Each entry below should be written out exactly as it is, with no pictures.

━━━━━ Supplied information ━━━━━

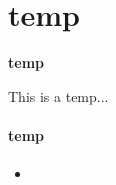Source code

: \section{temp}

\begin{frame}
    \centering
    \LARGE \textbf{\textcolor{structure}{temp}}
\end{frame}

\begin{frame}{This is a temp...}
    \framesubtitle{temp}
    \begin{itemize}
    \item  
    \end{itemize} 
    
\end{frame}
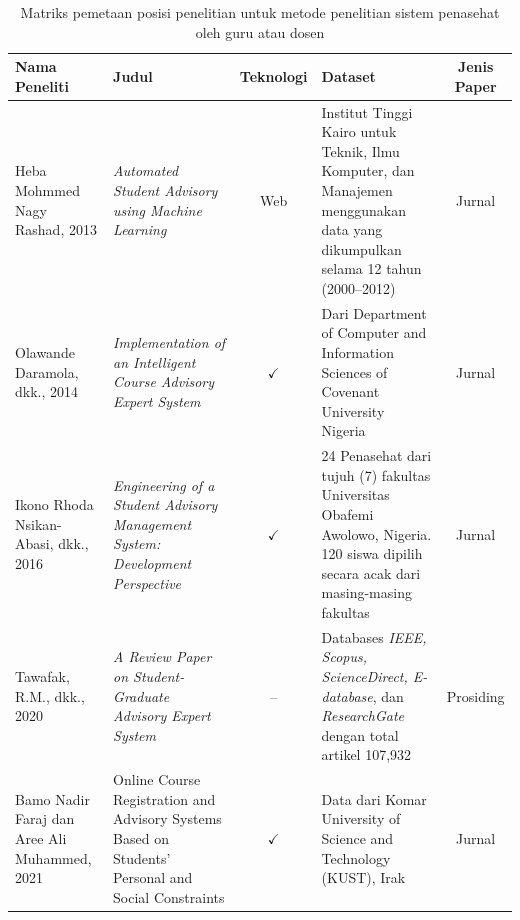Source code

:\begin{landscape}
	\begin{table}
		\centering
		\renewcommand{\arraystretch}{1.2}
		\setlength\extrarowheight{2pt}
		\caption{Matriks pemetaan posisi penelitian untuk metode penelitian sistem penasehat oleh guru atau dosen}
		\label{tab:2}
		\begin{tabularx}{\linewidth}{|Y|Y|c|Y|c|}
			\hline
			\textbf{Nama Peneliti} & \textbf{Judul} & \textbf{Teknologi} & \textbf{Dataset} & \textbf{Jenis Paper} \\
			\hline
			Heba Mohmmed Nagy Rashad, 2013 & \textit{Automated Student Advisory using Machine Learning} & Web & Institut Tinggi Kairo untuk Teknik, Ilmu Komputer, dan Manajemen menggunakan data yang dikumpulkan selama 12 tahun (2000–2012) & Jurnal \\
			\hline
			Olawande Daramola, dkk., 2014 & \textit{Implementation of an Intelligent Course Advisory Expert System} & $\checkmark$ & Dari Department of Computer and Information Sciences of Covenant University Nigeria & Jurnal \\
			\hline
			Ikono Rhoda Nsikan-Abasi, dkk., 2016 & \textit{Engineering of a Student Advisory Management System: Development Perspective} & $\checkmark$ & 24 Penasehat dari tujuh (7) fakultas Universitas Obafemi Awolowo, Nigeria. 120 siswa dipilih secara acak dari masing-masing fakultas & Jurnal \\
			\hline
			Tawafak, R.M., dkk., 2020 & \textit{A Review Paper on Student-Graduate Advisory Expert System} & – & Databases \textit{IEEE, Scopus, ScienceDirect, E-database}, dan \textit{ResearchGate} dengan total artikel 107,932 & Prosiding \\
			\hline
			Bamo Nadir Faraj dan Aree Ali Muhammed, 2021 & Online Course Registration and Advisory Systems Based on Students’ Personal and Social Constraints & $\checkmark$ & Data dari Komar University of Science and Technology (KUST), Irak & Jurnal \\
			\hline
		\end{tabularx}
	\end{table}
\end{landscape}
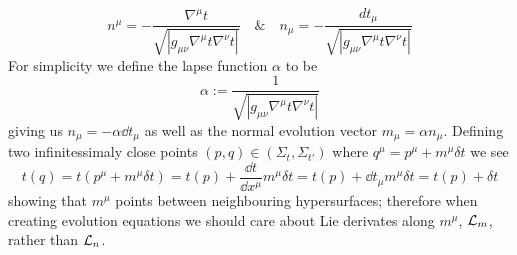 \begin{equation} n^\mu = -\frac{\nabla^\mu t}{\sqrt{|g_{\mu\nu}\nabla^\mu t \nabla^\nu t|}} \quad \& \quad  n_\mu = -\frac{dt_\mu}{\sqrt{|g_{\mu\nu}\nabla^\mu t \nabla^\nu t|}}\end{equation}
For simplicity we define the lapse function $\alpha$ to be
\begin{equation}\alpha :=  \frac{1}{\sqrt{|g_{\mu\nu}\nabla^\mu t \nabla^\nu t|}} \end{equation}
giving us $n_\mu = -\alpha \dd t_\mu$ as well as the normal evolution vector $m_\mu = \alpha n_\mu$. Defining two infinitessimaly close points $(p,q)\in(\Sigma_t,\Sigma_{t'})$ where $ q^\mu = p^\mu + m^\mu\delta t$ we see
\[ t(q) = t(p^\mu +  m^\mu\delta t) = t(p) + \frac{\dd t}{\dd x^\mu}m^\mu\delta t = t(p) + \dd t_\mu m^\mu \delta t =  t(p) + \delta t\] 
showing that $m^\mu$ points between neighbouring hypersurfaces; therefore when creating evolution equations we should care about Lie derivates along $m^\mu$, $\mathcal{L}_m$, rather than $\mathcal{L}_n$.



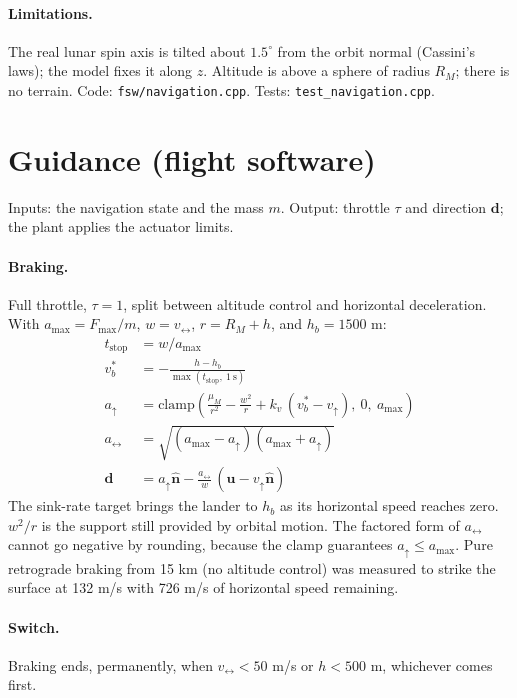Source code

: \documentclass[11pt]{article}
\begin{document}
\paragraph{Limitations.} The real lunar spin axis is tilted about $1.5^\circ$ from the
orbit normal (Cassini's laws); the model fixes it along $z$. Altitude is above a sphere
of radius $R_M$; there is no terrain.
Code: \texttt{fsw/navigation.cpp}. Tests: \texttt{test\_navigation.cpp}.

\section{Guidance (flight software)}
Inputs: the navigation state and the mass $m$. Output: throttle $\tau$ and direction
$\mathbf{d}$; the plant applies the actuator limits.

\paragraph{Braking.} Full throttle, $\tau = 1$, split between altitude control and
horizontal deceleration. With $a_{\max} = F_{\max}/m$, $w = v_{\leftrightarrow}$,
$r = R_M + h$, and $h_b = 1500$ m:
\begin{align}
t_{\mathrm{stop}} &= w / a_{\max}\\
v^{*}_b &= -\frac{h - h_b}{\max(t_{\mathrm{stop}},\ 1\ \mathrm{s})}\\
a_{\uparrow} &= \mathrm{clamp}\!\left(\frac{\mu_M}{r^2} - \frac{w^2}{r} + k_v\,(v^{*}_b - v_{\uparrow}),\ 0,\ a_{\max}\right)\\
a_{\leftrightarrow} &= \sqrt{(a_{\max} - a_{\uparrow})(a_{\max} + a_{\uparrow})}\\
\mathbf{d} &= a_{\uparrow}\hat{\mathbf{n}} - \frac{a_{\leftrightarrow}}{w}\,(\mathbf{u} - v_{\uparrow}\hat{\mathbf{n}})
\end{align}
The sink-rate target brings the lander to $h_b$ as its horizontal speed reaches zero.
$w^2/r$ is the support still provided by orbital motion. The factored form of
$a_{\leftrightarrow}$ cannot go negative by rounding, because the clamp guarantees
$a_{\uparrow} \le a_{\max}$. Pure retrograde braking from 15 km (no altitude control)
was measured to strike the surface at 132 m/s with 726 m/s of horizontal speed remaining.

\paragraph{Switch.} Braking ends, permanently, when $v_{\leftrightarrow} < 50$ m/s or
$h < 500$ m, whichever comes first.
\end{document}
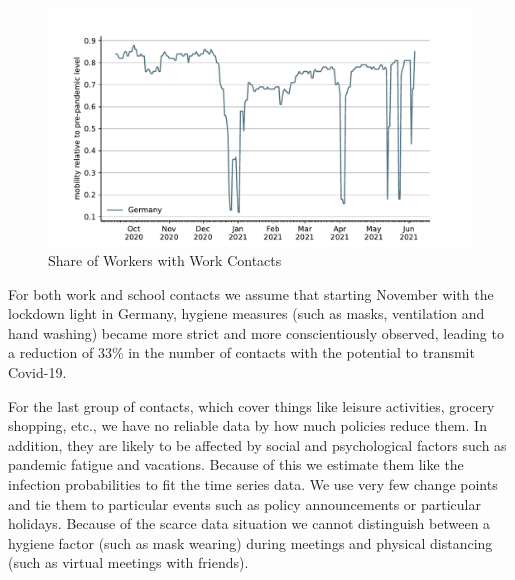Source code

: \begin{figure}[ht]
    \centering
    \includegraphics[width=\textwidth]{figures/results/figures/data/work_multiplier_since_sep}
    \caption{Share of Workers with Work Contacts}
    \label{fig:work_multiplier}
\end{figure}

For both work and school contacts we assume that starting November with the lockdown
light in Germany, hygiene measures (such as masks, ventilation and hand washing) became
more strict and more conscientiously observed, leading to a reduction of 33\% in the
number of contacts with the potential to transmit Covid-19.

For the last group of contacts, which cover things like leisure activities, grocery
shopping, etc., we have no reliable data by how much policies reduce them. In addition,
they are likely to be affected by social and psychological factors such as pandemic
fatigue and vacations. Because of this we estimate them like the infection probabilities
to fit the time series data. We use very few change points and tie them to particular
events such as policy announcements or particular holidays. Because of the scarce data
situation we cannot distinguish between a hygiene factor (such as mask wearing) during
meetings and physical distancing (such as virtual meetings with
friends).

━━━━━

Result
Source code

: \section{temp}

\begin{frame}
    \centering
    \LARGE \textbf{\textcolor{structure}{temp}}
\end{frame}

\begin{frame}{This is a temp...}
    \framesubtitle{temp}
    \begin{itemize}
    \item  
    \end{itemize} 
    
\end{frame}
Source code

:\begin{landscape}
	\begin{table}
		\centering
		\renewcommand{\arraystretch}{1.2}
		\setlength\extrarowheight{2pt}
		\caption{Matriks pemetaan posisi penelitian untuk metode penelitian sistem penasehat oleh guru atau dosen}
		\label{tab:2}
		\begin{tabularx}{\linewidth}{|Y|Y|c|Y|c|}
			\hline
			\textbf{Nama Peneliti} & \textbf{Judul} & \textbf{Teknologi} & \textbf{Dataset} & \textbf{Jenis Paper} \\
			\hline
			Heba Mohmmed Nagy Rashad, 2013 & \textit{Automated Student Advisory using Machine Learning} & Web & Institut Tinggi Kairo untuk Teknik, Ilmu Komputer, dan Manajemen menggunakan data yang dikumpulkan selama 12 tahun (2000–2012) & Jurnal \\
			\hline
			Olawande Daramola, dkk., 2014 & \textit{Implementation of an Intelligent Course Advisory Expert System} & $\checkmark$ & Dari Department of Computer and Information Sciences of Covenant University Nigeria & Jurnal \\
			\hline
			Ikono Rhoda Nsikan-Abasi, dkk., 2016 & \textit{Engineering of a Student Advisory Management System: Development Perspective} & $\checkmark$ & 24 Penasehat dari tujuh (7) fakultas Universitas Obafemi Awolowo, Nigeria. 120 siswa dipilih secara acak dari masing-masing fakultas & Jurnal \\
			\hline
			Tawafak, R.M., dkk., 2020 & \textit{A Review Paper on Student-Graduate Advisory Expert System} & – & Databases \textit{IEEE, Scopus, ScienceDirect, E-database}, dan \textit{ResearchGate} dengan total artikel 107,932 & Prosiding \\
			\hline
			Bamo Nadir Faraj dan Aree Ali Muhammed, 2021 & Online Course Registration and Advisory Systems Based on Students’ Personal and Social Constraints & $\checkmark$ & Data dari Komar University of Science and Technology (KUST), Irak & Jurnal \\
			\hline
		\end{tabularx}
	\end{table}
\end{landscape}
 \begin{equation} n^\mu = -\frac{\nabla^\mu t}{\sqrt{|g_{\mu\nu}\nabla^\mu t \nabla^\nu t|}} \quad \& \quad  n_\mu = -\frac{dt_\mu}{\sqrt{|g_{\mu\nu}\nabla^\mu t \nabla^\nu t|}}\end{equation}
For simplicity we define the lapse function $\alpha$ to be
\begin{equation}\alpha :=  \frac{1}{\sqrt{|g_{\mu\nu}\nabla^\mu t \nabla^\nu t|}} \end{equation}
giving us $n_\mu = -\alpha \dd t_\mu$ as well as the normal evolution vector $m_\mu = \alpha n_\mu$. Defining two infinitessimaly close points $(p,q)\in(\Sigma_t,\Sigma_{t'})$ where $ q^\mu = p^\mu + m^\mu\delta t$ we see
\[ t(q) = t(p^\mu +  m^\mu\delta t) = t(p) + \frac{\dd t}{\dd x^\mu}m^\mu\delta t = t(p) + \dd t_\mu m^\mu \delta t =  t(p) + \delta t\] 
showing that $m^\mu$ points between neighbouring hypersurfaces; therefore when creating evolution equations we should care about Lie derivates along $m^\mu$, $\mathcal{L}_m$, rather than $\mathcal{L}_n$.



Source code

: \documentclass[11pt]{article}
\begin{document}
\paragraph{Limitations.} The real lunar spin axis is tilted about $1.5^\circ$ from the
orbit normal (Cassini's laws); the model fixes it along $z$. Altitude is above a sphere
of radius $R_M$; there is no terrain.
Code: \texttt{fsw/navigation.cpp}. Tests: \texttt{test\_navigation.cpp}.

\section{Guidance (flight software)}
Inputs: the navigation state and the mass $m$. Output: throttle $\tau$ and direction
$\mathbf{d}$; the plant applies the actuator limits.

\paragraph{Braking.} Full throttle, $\tau = 1$, split between altitude control and
horizontal deceleration. With $a_{\max} = F_{\max}/m$, $w = v_{\leftrightarrow}$,
$r = R_M + h$, and $h_b = 1500$ m:
\begin{align}
t_{\mathrm{stop}} &= w / a_{\max}\\
v^{*}_b &= -\frac{h - h_b}{\max(t_{\mathrm{stop}},\ 1\ \mathrm{s})}\\
a_{\uparrow} &= \mathrm{clamp}\!\left(\frac{\mu_M}{r^2} - \frac{w^2}{r} + k_v\,(v^{*}_b - v_{\uparrow}),\ 0,\ a_{\max}\right)\\
a_{\leftrightarrow} &= \sqrt{(a_{\max} - a_{\uparrow})(a_{\max} + a_{\uparrow})}\\
\mathbf{d} &= a_{\uparrow}\hat{\mathbf{n}} - \frac{a_{\leftrightarrow}}{w}\,(\mathbf{u} - v_{\uparrow}\hat{\mathbf{n}})
\end{align}
The sink-rate target brings the lander to $h_b$ as its horizontal speed reaches zero.
$w^2/r$ is the support still provided by orbital motion. The factored form of
$a_{\leftrightarrow}$ cannot go negative by rounding, because the clamp guarantees
$a_{\uparrow} \le a_{\max}$. Pure retrograde braking from 15 km (no altitude control)
was measured to strike the surface at 132 m/s with 726 m/s of horizontal speed remaining.

\paragraph{Switch.} Braking ends, permanently, when $v_{\leftrightarrow} < 50$ m/s or
$h < 500$ m, whichever comes first.
\end{document}
Source code

: \begin{figure}[ht]
    \centering
    \includegraphics[width=\textwidth]{figures/results/figures/data/work_multiplier_since_sep}
    \caption{Share of Workers with Work Contacts}
    \label{fig:work_multiplier}
\end{figure}

For both work and school contacts we assume that starting November with the lockdown
light in Germany, hygiene measures (such as masks, ventilation and hand washing) became
more strict and more conscientiously observed, leading to a reduction of 33\% in the
number of contacts with the potential to transmit Covid-19.

For the last group of contacts, which cover things like leisure activities, grocery
shopping, etc., we have no reliable data by how much policies reduce them. In addition,
they are likely to be affected by social and psychological factors such as pandemic
fatigue and vacations. Because of this we estimate them like the infection probabilities
to fit the time series data. We use very few change points and tie them to particular
events such as policy announcements or particular holidays. Because of the scarce data
situation we cannot distinguish between a hygiene factor (such as mask wearing) during
meetings and physical distancing (such as virtual meetings with
friends).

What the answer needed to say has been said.